Farragut Park is named after the United States Navy’s first admiral, David G. Farragut, and has a large statue of him in the center that was completed and dedicated in 1881. Admiral Farragut fought in the Civil War, where he spoke the words of the familiar phrase, “Damn the torpedoes, full speed ahead!”
The DC Improv Comedy Club is DC’s #1 venue for all your comedy needs, featuring national touring headliners, local celebrities, a comedy school, two showrooms, plus a full restaurant and bar. The DC Improv first launched in 1992 showcasing newcomers Ellen DeGeneres, Dave Chappelle, and Brian Regan. Today, The DC Improv continues to house the best comedic talent in the business.
- 1140 Connecticut Avenue NW
Step back in time in this uniquely intact late-Victorian home of German-American beer baron Christian Heurich. The Heurich House is a local landmark on the National Register of Historic Places and one of the most intact late Victorian homes in the country. Heurich was the city’s most successful brewer, and he ran the Christian Heurich Brewing Company until his death in 1945 at the age 102. His residence (1892-1894) still contains its original intricately hand carved woodwork, gas, and electric light fixtures, gilt furniture, musician’s balcony, marble & onyx staircase, bierstube (“beer room”) and more.
- 1307 New Hampshire Avenue NW
Dupont Circle is an iconic DC neighborhood that is situated north of the Golden Triangle (the heart of DC’s central business district). It is the residential area west of 16th Street between Swann Street and Florida Avenue. The Golden Triangle restaurants, retailers, and attractions are within a short walking distance for these residents.
Dupont Circle is served by the Dupont Circle Metro Station on the Red line.
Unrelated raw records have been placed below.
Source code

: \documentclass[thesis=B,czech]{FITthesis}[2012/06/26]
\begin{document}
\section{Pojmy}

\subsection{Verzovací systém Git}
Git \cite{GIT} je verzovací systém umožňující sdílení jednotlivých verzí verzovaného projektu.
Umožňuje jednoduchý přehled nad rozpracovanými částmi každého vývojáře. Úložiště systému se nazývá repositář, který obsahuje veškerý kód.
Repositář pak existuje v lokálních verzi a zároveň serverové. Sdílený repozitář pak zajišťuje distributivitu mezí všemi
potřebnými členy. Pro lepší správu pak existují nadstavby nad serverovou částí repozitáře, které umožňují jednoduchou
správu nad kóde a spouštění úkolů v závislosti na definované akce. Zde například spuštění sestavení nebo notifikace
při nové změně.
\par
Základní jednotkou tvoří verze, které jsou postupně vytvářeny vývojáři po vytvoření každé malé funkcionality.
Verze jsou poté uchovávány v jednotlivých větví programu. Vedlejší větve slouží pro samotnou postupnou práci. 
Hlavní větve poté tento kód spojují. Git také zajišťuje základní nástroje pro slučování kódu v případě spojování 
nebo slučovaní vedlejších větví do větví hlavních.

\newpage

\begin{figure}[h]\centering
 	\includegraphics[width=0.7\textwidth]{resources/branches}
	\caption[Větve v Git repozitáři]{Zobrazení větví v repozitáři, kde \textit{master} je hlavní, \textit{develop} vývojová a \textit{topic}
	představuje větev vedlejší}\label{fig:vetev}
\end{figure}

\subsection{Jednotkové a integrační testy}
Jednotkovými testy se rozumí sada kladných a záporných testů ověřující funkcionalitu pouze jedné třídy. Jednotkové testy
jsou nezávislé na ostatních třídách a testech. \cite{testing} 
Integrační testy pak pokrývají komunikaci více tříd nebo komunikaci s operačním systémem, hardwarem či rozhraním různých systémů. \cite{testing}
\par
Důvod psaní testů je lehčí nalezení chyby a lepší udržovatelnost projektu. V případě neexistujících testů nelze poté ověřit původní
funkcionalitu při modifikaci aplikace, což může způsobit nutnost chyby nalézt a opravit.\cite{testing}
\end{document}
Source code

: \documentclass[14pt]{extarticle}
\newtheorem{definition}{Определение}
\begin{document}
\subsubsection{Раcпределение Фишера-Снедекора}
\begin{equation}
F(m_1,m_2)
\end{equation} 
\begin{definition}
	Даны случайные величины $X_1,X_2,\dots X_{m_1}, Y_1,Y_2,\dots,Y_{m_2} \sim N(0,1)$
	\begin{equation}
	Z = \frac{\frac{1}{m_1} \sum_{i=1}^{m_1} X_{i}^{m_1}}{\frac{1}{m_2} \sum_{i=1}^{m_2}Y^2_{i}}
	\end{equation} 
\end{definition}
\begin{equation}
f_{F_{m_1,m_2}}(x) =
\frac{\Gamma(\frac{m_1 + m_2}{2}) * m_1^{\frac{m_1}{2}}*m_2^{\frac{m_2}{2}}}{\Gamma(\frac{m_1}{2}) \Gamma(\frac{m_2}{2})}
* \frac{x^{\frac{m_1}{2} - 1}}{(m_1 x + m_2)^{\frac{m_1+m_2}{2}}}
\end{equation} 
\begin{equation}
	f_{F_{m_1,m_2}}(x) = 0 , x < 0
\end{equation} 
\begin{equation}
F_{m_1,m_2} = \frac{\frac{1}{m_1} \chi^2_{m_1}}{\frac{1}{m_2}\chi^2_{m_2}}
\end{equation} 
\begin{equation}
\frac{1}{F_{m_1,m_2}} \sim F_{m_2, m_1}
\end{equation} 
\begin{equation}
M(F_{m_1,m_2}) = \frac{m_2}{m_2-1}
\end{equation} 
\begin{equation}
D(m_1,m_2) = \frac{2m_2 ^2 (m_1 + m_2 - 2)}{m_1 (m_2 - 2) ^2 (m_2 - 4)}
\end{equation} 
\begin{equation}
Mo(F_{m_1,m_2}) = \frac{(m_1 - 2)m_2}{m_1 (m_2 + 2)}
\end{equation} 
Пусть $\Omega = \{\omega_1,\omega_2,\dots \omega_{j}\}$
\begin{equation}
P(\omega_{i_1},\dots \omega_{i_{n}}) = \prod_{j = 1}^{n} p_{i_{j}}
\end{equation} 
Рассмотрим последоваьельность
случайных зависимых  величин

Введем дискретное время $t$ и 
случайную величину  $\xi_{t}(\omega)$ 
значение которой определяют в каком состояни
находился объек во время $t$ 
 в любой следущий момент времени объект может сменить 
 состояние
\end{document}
The Dupont Circle Park is one of the most popular meeting places in the area. On any given day, local area visitors and residents enjoy sitting on benches and playing chess. The park, which features a beautiful, historic fountain, is maintained by the National Park Service.
Discover The Wilderness Society’s tribute to renowned photographer and dedicated preservationist, Ansel Adams, and the natural world he cherished. During his final year of life Adams donated several of his most important landscape photographs to The Wilderness Society, showcasing the natural beauty of the American West and its majestic national parks. Now housed in a modern and elegant gallery space, the pictures are permanently displayed to the public free of charge. Explore the untamed wilderness through Adams’ lens in this unique and inspiring exhibition.
- 1615 M Street NW, First floor
Discover local art and history in this landmark 1872 school building, which graduated the first high school class for African Americans in 1877. The Sumner School was named for US Senator Charles Sumner, an outspoken advocate for integration, especially in education. The Charles Sumner School also houses the DC Public School archives. Permanent exhibits include extensive DC public school memorabilia and sculptural vignettes that capture the life and times of Frederick Douglass.